Jerry Cotton: Die rheinische FBI-Legende

Christian Tramitz spielt 40 Jahre nach George Nader den deutschen Heftroman-Agenten Jerry Cotton.

Köln. Geboren wurde Jerry Cotton nicht etwa in den USA. Nein, der Inbegriff des FBI-Agenten stammt aus dem Rheinland. Zumindest wurde er dort erfunden. Wo genau sein geistiger Vater mit der Idee niederkam, eine Persiflage auf das ihm angeblich so verhasste Krimi-Genre zu entwerfen, ist nicht überliefert. Sicher scheint nur, dass es ein Jux war, den sich der Kölner Delfried Kaufmann machte, als er Jeremias Baumwolle ersann. Der bewusst lächerliche Name war das exakte Gegenteil von Härte und Coolness, also dem, was ein Agent verkörpern sollte. Letztlich wurde er ins eleganter klingende "Cotton" abgeändert.

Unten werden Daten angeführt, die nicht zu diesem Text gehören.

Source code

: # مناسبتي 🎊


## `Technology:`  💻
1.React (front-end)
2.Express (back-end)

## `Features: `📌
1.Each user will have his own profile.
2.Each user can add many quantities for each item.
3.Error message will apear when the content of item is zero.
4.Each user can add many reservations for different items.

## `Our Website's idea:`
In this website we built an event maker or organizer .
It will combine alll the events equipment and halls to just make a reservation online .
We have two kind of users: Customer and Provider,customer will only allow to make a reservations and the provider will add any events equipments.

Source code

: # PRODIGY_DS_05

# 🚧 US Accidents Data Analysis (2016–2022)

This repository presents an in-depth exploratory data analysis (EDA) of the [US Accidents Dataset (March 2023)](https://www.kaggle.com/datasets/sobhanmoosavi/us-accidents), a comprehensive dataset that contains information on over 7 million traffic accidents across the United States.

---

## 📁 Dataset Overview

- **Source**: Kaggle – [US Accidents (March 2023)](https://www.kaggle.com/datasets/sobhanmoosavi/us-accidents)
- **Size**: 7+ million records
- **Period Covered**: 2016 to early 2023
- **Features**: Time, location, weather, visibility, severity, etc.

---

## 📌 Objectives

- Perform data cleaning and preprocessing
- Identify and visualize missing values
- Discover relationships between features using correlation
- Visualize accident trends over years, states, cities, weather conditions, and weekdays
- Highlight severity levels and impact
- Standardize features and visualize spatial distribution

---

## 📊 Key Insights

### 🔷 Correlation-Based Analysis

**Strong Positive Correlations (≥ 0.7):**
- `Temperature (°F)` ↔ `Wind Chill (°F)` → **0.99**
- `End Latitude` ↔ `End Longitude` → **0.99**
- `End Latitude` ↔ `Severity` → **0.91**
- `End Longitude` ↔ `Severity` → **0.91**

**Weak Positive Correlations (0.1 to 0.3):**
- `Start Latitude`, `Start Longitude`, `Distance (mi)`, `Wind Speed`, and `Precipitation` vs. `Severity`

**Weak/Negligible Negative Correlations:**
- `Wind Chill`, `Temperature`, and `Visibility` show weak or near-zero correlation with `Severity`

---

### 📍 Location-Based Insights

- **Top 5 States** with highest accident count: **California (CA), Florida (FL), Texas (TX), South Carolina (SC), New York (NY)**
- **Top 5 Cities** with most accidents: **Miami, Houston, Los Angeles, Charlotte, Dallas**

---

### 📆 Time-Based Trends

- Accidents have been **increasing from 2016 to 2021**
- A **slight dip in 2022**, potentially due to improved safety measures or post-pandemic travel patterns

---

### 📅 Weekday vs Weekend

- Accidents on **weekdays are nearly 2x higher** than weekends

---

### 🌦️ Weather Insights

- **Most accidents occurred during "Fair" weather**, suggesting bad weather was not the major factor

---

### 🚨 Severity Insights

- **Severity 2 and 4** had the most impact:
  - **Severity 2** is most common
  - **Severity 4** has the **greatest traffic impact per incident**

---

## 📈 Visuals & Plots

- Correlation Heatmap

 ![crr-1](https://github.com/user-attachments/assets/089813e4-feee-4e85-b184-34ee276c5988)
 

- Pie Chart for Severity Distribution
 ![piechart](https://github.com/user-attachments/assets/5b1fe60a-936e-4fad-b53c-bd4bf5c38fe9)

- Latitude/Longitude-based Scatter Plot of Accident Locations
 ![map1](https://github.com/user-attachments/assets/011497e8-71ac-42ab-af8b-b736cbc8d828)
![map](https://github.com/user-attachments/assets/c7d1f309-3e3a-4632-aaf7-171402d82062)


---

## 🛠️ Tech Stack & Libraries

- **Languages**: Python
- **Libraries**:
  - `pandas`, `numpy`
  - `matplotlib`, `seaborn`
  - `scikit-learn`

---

Hundertprozentig bestätigt ist diese Geschichte nicht. Vage zu bleiben ist seit 1954, als das erste Heft erschien, strenge Informationspolitik beim herausgebenden Bastei-Verlag in Köln. Wie der Held der Reihe soll sein Erfinder eine Legende sein.

Es hat sich in jedem Fall bezahlt gemacht: Mehr als 2500Abenteuer hat Cotton bereits erlebt, die Gesamtauflage liegt mittlerweile bei 850 Millionen Exemplaren. In den 60ern war der Ermittler ohne Privatleben sogar ein Kinoheld in Deutschland. Dessen Darsteller, der US-Amerikaner George Nader, prägt bis heute das Bild, das man vor Augen hat, wenn man an Cotton denkt. Aus den Groschenromanen selbst lässt sich über die äußere Erscheinung Cottons nicht viel ableiten.

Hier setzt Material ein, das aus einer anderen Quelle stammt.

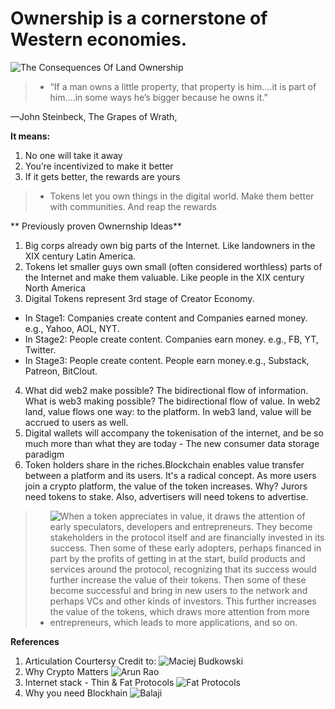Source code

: 
# Ownership is a cornerstone of Western economies. 
![The Consequences Of Land Ownership](https://www.hoover.org/research/consequences-land-ownership)

> * “If a man owns a little property, that property is him.…it is part of him….in some ways he’s bigger because he owns it.”

—John Steinbeck, The Grapes of Wrath,

**It means:**
1) No one will take it away
2) You’re incentivized to make it better
3) If it gets better, the rewards are yours

> * Tokens let you own things in the digital world. Make them better with communities. And reap the rewards

** Previously proven Ownernship Ideas**
1. Big corps already own big parts of the Internet. Like landowners in the XIX century Latin America.
2. Tokens let smaller guys own small (often considered worthless) parts of the Internet and make them valuable. Like people in the XIX century North America
3. Digital Tokens represent 3rd stage of Creator Economy.
 - In Stage1: Companies create content and Companies earned money. e.g., Yahoo, AOL, NYT.
 - In Stage2: People create content. Companies earn money. e.g., FB, YT, Twitter.
 - In Stage3: People create content. People earn money.e.g., Substack, Patreon, BitClout.
 4. What did web2 make possible? The bidirectional flow of information. What is web3 making possible? The bidirectional flow of value. In web2 land, value flows one way: to the platform. In web3 land, value will be accrued to users as well.
 5. Digital wallets will accompany the tokenisation of the internet, and be so much more than what they are today - The new consumer data storage paradigm
 6. Token holders share in the riches.Blockchain enables value transfer between a platform and its users. It's a radical concept. As more users join a crypto platform, the value of the token increases. Why? Jurors need tokens to stake. Also, advertisers will need tokens to advertise.

> * ![When a token appreciates in value, it draws the attention of early speculators, developers and entrepreneurs. They become stakeholders in the protocol itself and are financially invested in its success. Then some of these early adopters, perhaps financed in part by the profits of getting in at the start, build products and services around the protocol, recognizing that its success would further increase the value of their tokens. Then some of these become successful and bring in new users to the network and perhaps VCs and other kinds of investors. This further increases the value of the tokens, which draws more attention from more entrepreneurs, which leads to more applications, and so on.](https://www.usv.com/writing/2016/08/fat-protocols/)


**References**
1. Articulation Courtersy Credit to: ![Maciej Budkowski](https://twitter.com/MaciejBudkowski)
2. Why Crypto Matters ![Arun Rao](https://raohacker.com/why-crypto-matters-and-its-a-lot-more-than-bitcoin/)
3. Internet stack - Thin & Fat Protocols ![Fat Protocols](https://www.usv.com/writing/2016/08/fat-protocols/)
4. Why you need Blockhain ![Balaji](https://balajis.com/yes-you-may-need-a-blockchain/)
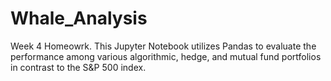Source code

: # Whale_Analysis
Week 4 Homeowrk.
This Jupyter Notebook utilizes Pandas to evaluate the performance among various algorithmic, hedge, and mutual fund portfolios in contrast to the S&P 500 index.
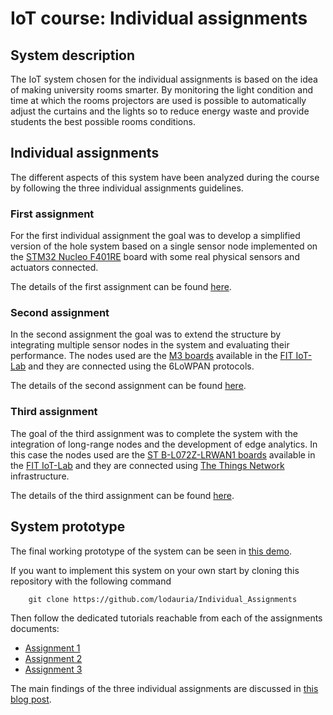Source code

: # IoT course: Individual assignments

## System description

The IoT system chosen for the individual assignments is based on the idea of making university rooms smarter. By monitoring the light condition and time at which the rooms projectors are used is possible to automatically adjust the curtains and the lights so to reduce energy waste and provide students the best possible rooms conditions.

## Individual assignments

The different aspects of this system have been analyzed during the course by following the three individual assignments guidelines.

### First assignment

For the first individual assignment the goal was to develop a simplified version of the hole system based on a single sensor node implemented on the [STM32 Nucleo F401RE](https://www.st.com/en/evaluation-tools/nucleo-f401re.html) board with some real physical sensors and actuators connected.

The details of the first assignment can be found [here](first_assignment.md).

### Second assignment

In the second assignment the goal was to extend the structure by integrating multiple sensor nodes in the system and evaluating their performance. The nodes used are the [M3 boards](https://www.iot-lab.info/docs/boards/iot-lab-m3/) available in the [FIT IoT-Lab](https://www.iot-lab.info/) and they are connected using the 6LoWPAN protocols.

The details of the second assignment can be found [here](second_assignment.md).

### Third assignment

The goal of the third assignment was to complete the system with the integration of long-range nodes and the development of edge analytics. In this case the nodes used are the [ST B-L072Z-LRWAN1 boards](https://www.iot-lab.info/docs/boards/st-b-l072z-lrwan1/) available in the [FIT IoT-Lab](https://www.iot-lab.info/) and they are connected using [The Things Network](https://www.thethingsnetwork.org/) infrastructure.

The details of the third assignment can be found [here](third_assignment.md).

## System prototype

The final working prototype of the system can be seen in [this demo]().

If you want to implement this system on your own start by cloning this repository with the following command

		git clone https://github.com/lodauria/Individual_Assignments

Then follow the dedicated tutorials reachable from each of the assignments documents:

- [Assignment 1](first_assignment.md)
- [Assignment 2](second_assignment.md)
- [Assignment 3](third_assignment.md)

The main findings of the three individual assignments are discussed in [this blog post]().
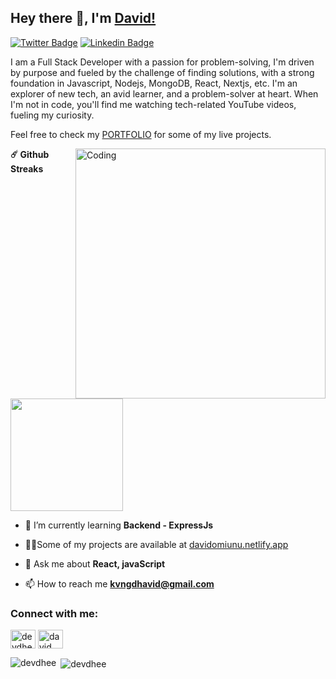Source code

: ## Hey there 👋, I'm [David!](https://github.com/Devdhee/)

[![Twitter Badge](https://img.shields.io/badge/-Twitter-00acee?style=flat-square&logo=Twitter&logoColor=white)](https://twitter.com/devdhee_)
[![Linkedin Badge](https://img.shields.io/badge/-LinkedIn-0e76a8?style=flat-square&logo=Linkedin&logoColor=white)](https://linkedin.com/in/david-omiunu)


I am a Full Stack Developer with a passion for problem-solving, I'm driven by purpose and fueled by the challenge of finding solutions, with a strong foundation in Javascript, Nodejs, MongoDB, React, Nextjs, etc. I'm an explorer of new tech, an avid learner, and a problem-solver at heart. When I'm not in code, you'll find me watching tech-related YouTube videos, fueling my curiosity.

Feel free to check my [PORTFOLIO](https://davidomiunu.netlify.app/) for some of my live projects.

<img align="right" alt="Coding" width="400" src="https://miro.medium.com/v2/resize:fit:1360/0*7Q3yvSIv_t0ioJ-Z.gif">


<p <details>
  <summary><b>☄️ Github Streaks</b></summary>

  <br />
  <img height="180em" src="https://github-readme-streak-stats.herokuapp.com/?user=devdhee&hide_border=true" />
</details>

- 🌱 I’m currently learning **Backend - ExpressJs**

- 👨‍💻Some of my projects are available at [davidomiunu.netlify.app](davidomiunu.netlify.app)

- 💬 Ask me about **React, javaScript**

- 📫 How to reach me **kvngdhavid@gmail.com**

<h3 align="left">Connect with me:</h3>
<p align="left">
<a href="https://twitter.com/devdhee_" target="blank"><img align="center" src="https://raw.githubusercontent.com/rahuldkjain/github-profile-readme-generator/master/src/images/icons/Social/twitter.svg" alt="devdhee_" height="30" width="40" /></a>
<a href="https://linkedin.com/in/david-omiunu" target="blank"><img align="center" src="https://raw.githubusercontent.com/rahuldkjain/github-profile-readme-generator/master/src/images/icons/Social/linked-in-alt.svg" alt="david omiunu" height="30" width="40" /></a>
</p>

<p><img align="left" src="https://github-readme-stats.vercel.app/api/top-langs?username=devdhee&show_icons=true&locale=en&layout=compact" alt="devdhee" /></p>

<p>&nbsp;<img align="center" src="https://github-readme-stats.vercel.app/api?username=devdhee&show_icons=true&locale=en" alt="devdhee" /></p>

Christian Tramitz, der kantige Comedian aus dem Dunstkreis von Michael "Bully" Herbig, übernimmt nun, 40 Jahre nach Naders letztem Leinwandeinsatz, die Rolle des einsilbigen Agenten. Anders als bei der achtteiligen Schwarzweiß-Reihe setzen die Regisseure Cyrill Boss und Philipp Stennert ("Neues vom Wixxer") auf Slapstick statt auf einsilbige Film-Noir-Ästhetik. Vom Grundton kommt der neue "Jerry Cotton" damit dem eigentlichen Ansinnen seines Erfinders, eine Satire auf Kriminalgeschichten zu sein, recht nahe. Allerdings ist das Regie-Gespann zu sehr auf knallige Effekte und detailverliebte Anspielungen fixiert und verliert dabei die eigentliche Handlung aus den Augen.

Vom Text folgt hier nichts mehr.